━━ Data shown ━━

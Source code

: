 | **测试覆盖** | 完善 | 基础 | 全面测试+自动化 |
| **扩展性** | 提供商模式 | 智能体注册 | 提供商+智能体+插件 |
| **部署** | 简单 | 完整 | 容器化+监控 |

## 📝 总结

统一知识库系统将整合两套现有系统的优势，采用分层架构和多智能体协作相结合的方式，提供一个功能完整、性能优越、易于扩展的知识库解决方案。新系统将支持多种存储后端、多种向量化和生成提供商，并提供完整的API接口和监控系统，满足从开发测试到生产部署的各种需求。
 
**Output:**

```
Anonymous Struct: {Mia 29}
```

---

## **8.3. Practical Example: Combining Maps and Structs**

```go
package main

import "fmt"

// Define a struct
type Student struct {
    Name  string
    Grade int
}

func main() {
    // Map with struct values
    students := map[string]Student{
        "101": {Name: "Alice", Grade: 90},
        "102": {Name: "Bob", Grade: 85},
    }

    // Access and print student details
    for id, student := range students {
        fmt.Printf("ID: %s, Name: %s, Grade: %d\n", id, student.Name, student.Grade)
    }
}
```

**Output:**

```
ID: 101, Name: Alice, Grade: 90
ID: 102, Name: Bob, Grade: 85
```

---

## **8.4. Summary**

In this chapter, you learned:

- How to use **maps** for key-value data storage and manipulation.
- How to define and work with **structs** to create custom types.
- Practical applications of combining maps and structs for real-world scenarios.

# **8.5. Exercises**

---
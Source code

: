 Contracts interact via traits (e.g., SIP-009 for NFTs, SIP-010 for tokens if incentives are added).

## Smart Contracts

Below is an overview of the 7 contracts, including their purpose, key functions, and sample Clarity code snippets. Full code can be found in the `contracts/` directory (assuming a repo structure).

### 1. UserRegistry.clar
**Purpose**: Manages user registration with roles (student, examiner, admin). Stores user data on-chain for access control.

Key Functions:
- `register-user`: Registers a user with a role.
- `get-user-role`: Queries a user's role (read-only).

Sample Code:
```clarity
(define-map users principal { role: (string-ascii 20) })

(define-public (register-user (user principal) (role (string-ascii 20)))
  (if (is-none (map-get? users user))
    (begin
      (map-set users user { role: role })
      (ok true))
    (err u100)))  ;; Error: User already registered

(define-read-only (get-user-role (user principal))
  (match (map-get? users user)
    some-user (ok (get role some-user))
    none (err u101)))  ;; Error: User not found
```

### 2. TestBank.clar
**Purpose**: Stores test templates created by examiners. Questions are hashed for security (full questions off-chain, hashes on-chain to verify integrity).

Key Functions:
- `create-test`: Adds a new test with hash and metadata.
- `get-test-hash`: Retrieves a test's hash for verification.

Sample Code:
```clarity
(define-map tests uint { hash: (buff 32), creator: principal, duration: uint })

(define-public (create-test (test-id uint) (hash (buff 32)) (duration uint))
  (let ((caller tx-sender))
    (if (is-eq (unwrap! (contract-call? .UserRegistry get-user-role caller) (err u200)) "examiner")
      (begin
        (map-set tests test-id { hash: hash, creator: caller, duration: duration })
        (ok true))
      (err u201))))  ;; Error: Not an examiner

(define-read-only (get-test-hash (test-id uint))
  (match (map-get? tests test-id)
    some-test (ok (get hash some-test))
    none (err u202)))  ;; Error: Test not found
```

━━━

◆ Problem description: Copy out each line of the data where the string "users" appears.

◆ Solution to the problem:
(define-map users principal { role: (string-ascii 20) })
  (if (is-none (map-get? users user))
      (map-set users user { role: role })
  (match (map-get? users user)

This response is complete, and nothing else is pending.